Hacker News new | ask | show | jobs
by fragmede 700 days ago
so put the 10 cent button in the middle, or at the end of the article?

microtransactions exist within the realm of individual video games already though. spend $10 to get 5000 in-game tokens and 150 tokens gets you better gear.

for the calorie and cost conscious rice eater, why should I pay $10 for a bowl when I'm only going to eat half? per-grain is ridiculous, but a la carte pricing on food isn't. Not everyone is a fan of buffets.

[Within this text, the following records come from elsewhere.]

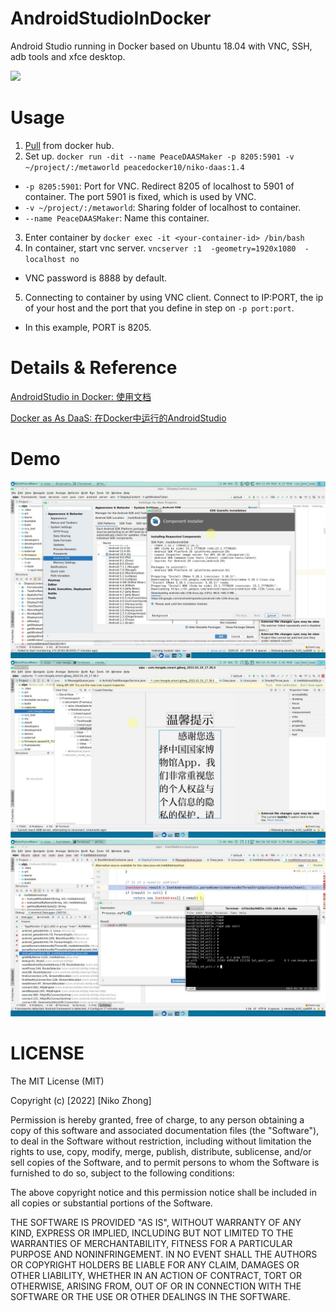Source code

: # AndroidStudioInDocker
Android Studio running in Docker based on Ubuntu 18.04 with VNC, SSH, adb tools and xfce desktop. 

![](https://img.shields.io/static/v1?label=DockerHub&message=DaaS&color=green&logo=docker&url=https://hub.docker.com/repository/docker/peacedocker10/niko-daas/)

# Usage
1. [Pull](https://hub.docker.com/repository/docker/peacedocker10/niko-daas/) from docker hub.
2. Set up.
  `docker run -dit --name PeaceDAASMaker -p 8205:5901 -v ~/project/:/metaworld peacedocker10/niko-daas:1.4`
  - `-p 8205:5901`: Port for VNC. Redirect 8205 of localhost to 5901 of container. The port 5901 is fixed, which is used by VNC.
  - `-v ~/project/:/metaworld`: Sharing folder of localhost to container.
  - `--name PeaceDAASMaker`: Name this container.
3. Enter container by `docker exec -it <your-container-id> /bin/bash`
4. In container, start vnc server.
  `vncserver :1  -geometry=1920x1080  -localhost no`
  - VNC password is 8888 by default.
5. Connecting to container by using VNC client. Connect to IP:PORT, the ip of your host and the port that you define in step on `-p port:port`.
  - In this example, PORT is 8205.

# Details & Reference
[AndroidStudio in Docker: 使用文档](https://nasdaqgodzilla.github.io/2022/05/31/AndroidStudio-in-Docker-%E4%BD%BF%E7%94%A8%E6%96%87%E6%A1%A3/)

[Docker as As DaaS: 在Docker中运行的AndroidStudio](https://nasdaqgodzilla.github.io/2022/05/31/Docker-as-As-DaaS-%E5%9C%A8Docker%E4%B8%AD%E8%BF%90%E8%A1%8C%E7%9A%84AndroidStudio/)

# Demo
![](https://github.com/NasdaqGodzilla/AndroidStudioInDocker/blob/main/DaasDemo1.jpg?raw=true)
![](https://github.com/NasdaqGodzilla/AndroidStudioInDocker/blob/main/DaasDemo2.jpg?raw=true)
![](https://github.com/NasdaqGodzilla/AndroidStudioInDocker/blob/main/DaasDemo3.jpg?raw=true)

# LICENSE
The MIT License (MIT)

Copyright (c) [2022] [Niko Zhong]

Permission is hereby granted, free of charge, to any person obtaining a copy of
this software and associated documentation files (the "Software"), to deal in
the Software without restriction, including without limitation the rights to
use, copy, modify, merge, publish, distribute, sublicense, and/or sell copies of
the Software, and to permit persons to whom the Software is furnished to do so,
subject to the following conditions:

The above copyright notice and this permission notice shall be included in all
copies or substantial portions of the Software.

THE SOFTWARE IS PROVIDED "AS IS", WITHOUT WARRANTY OF ANY KIND, EXPRESS OR
IMPLIED, INCLUDING BUT NOT LIMITED TO THE WARRANTIES OF MERCHANTABILITY, FITNESS
FOR A PARTICULAR PURPOSE AND NONINFRINGEMENT. IN NO EVENT SHALL THE AUTHORS OR
COPYRIGHT HOLDERS BE LIABLE FOR ANY CLAIM, DAMAGES OR OTHER LIABILITY, WHETHER
IN AN ACTION OF CONTRACT, TORT OR OTHERWISE, ARISING FROM, OUT OF OR IN
CONNECTION WITH THE SOFTWARE OR THE USE OR OTHER DEALINGS IN THE SOFTWARE.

I don't want to pay for a whole newspaper when I'm just reading the whatever section, and micropayments would let me do that. Whether or not that's a good thing for the newspaper is a different question.

1 comments

> microtransactions exist within the realm of individual video games already though.

Yes. That does work.

Linden Lab, the people behind Second Life, spun off their money system as a startup, called TiliaPay.[1] Tilia obtained money transfer licenses, linked up with JPMorgan Chase Payments, and offered a system where you could process a 2 cent transaction with acceptable operating costs. Unlike most "game points" programs, users can trade with each other and cash out in dollars. That's why they had to become a regulated financial operation.

It never took off. It does work, but Second Life and, to some extent, VRChat are the only real customers.